Figure 6.

Stimulation of S100A8 and S100A9 protein expression in naïve primary keratinocytes. Primary keratinocytes were isolated from wildtype C57BL/6 mice, matured, and stimulated for 24 h ex vivo. (A) Messenger RNA (mRNA) expression of S100A8 and S100A9 were analyzed by quantitative real-time PCR. Columns represent means ± SEM of at least five independent experiments. Values were standardized to RPL housekeeping gene and represent the n-fold to their respective unstimulated WT keratinocytes at each maturation time point (w/o = 1).

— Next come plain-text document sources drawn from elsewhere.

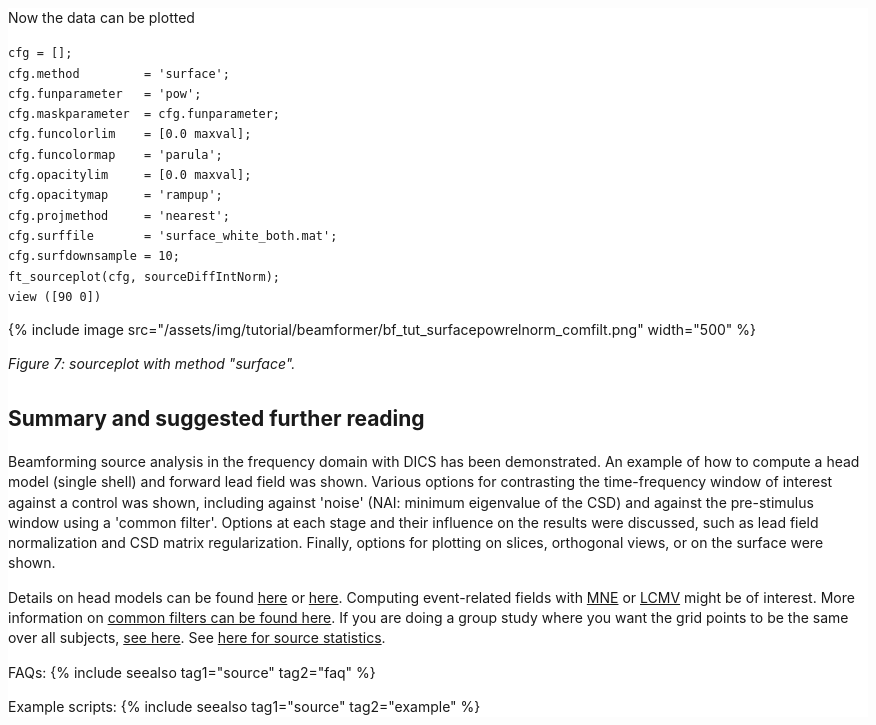 Now the data can be plotted

    cfg = [];
    cfg.method         = 'surface';
    cfg.funparameter   = 'pow';
    cfg.maskparameter  = cfg.funparameter;
    cfg.funcolorlim    = [0.0 maxval];
    cfg.funcolormap    = 'parula';
    cfg.opacitylim     = [0.0 maxval];
    cfg.opacitymap     = 'rampup';
    cfg.projmethod     = 'nearest';
    cfg.surffile       = 'surface_white_both.mat';
    cfg.surfdownsample = 10;
    ft_sourceplot(cfg, sourceDiffIntNorm);
    view ([90 0])

{% include image src="/assets/img/tutorial/beamformer/bf_tut_surfacepowrelnorm_comfilt.png" width="500" %}

_Figure 7: sourceplot with method "surface"._

## Summary and suggested further reading

Beamforming source analysis in the frequency domain with DICS has been demonstrated. An example of how to compute a head model (single shell) and forward lead field was shown. Various options for contrasting the time-frequency window of interest against a control was shown, including against 'noise' (NAI: minimum eigenvalue of the CSD) and against the pre-stimulus window using a 'common filter'. Options at each stage and their influence on the results were discussed, such as lead field normalization and CSD matrix regularization. Finally, options for plotting on slices, orthogonal views, or on the surface were shown.

Details on head models can be found [here](/tutorial/headmodel_meg) or [here](/example/make_leadfields_using_different_headmodels). Computing event-related fields with [MNE](/tutorial/minimumnormestimate) or [LCMV](/tutorial/beamformer_lcmv) might be of interest. More information on [common filters can be found here](/example/common_filters_in_beamforming).
If you are doing a group study where you want the grid points to be the same over all subjects, [see here](/example/create_single-subject_grids_in_individual_head_space_that_are_all_aligned_in_mni_space). See [here for source statistics](/example/source_statistics).

FAQs:
{% include seealso tag1="source" tag2="faq" %}

Example scripts:
{% include seealso tag1="source" tag2="example" %}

Asterisks indicate significant differences to unstimulated controls based on the original expression data (ANOVA *p < 0.05; **p < 0.01; ***p < 0.001). (B) Release of S100A8/S100A9 into culture supernatants by WT keratinocytes during maturation was analyzed after incubation with different stimuli via ELISA. Columns represent the means ± SEM of at least three independent experiments. Values represent the n-fold to unstimulated WT keratinocytes (w/o = 1). Student’s t-test revealed no significant differences. (C) Expression levels of S100A8 and S100A9 in primary WT keratinocytes were determined by Western blotting. β-actin served as loading control. One representative experiment out of two independent experiments is shown.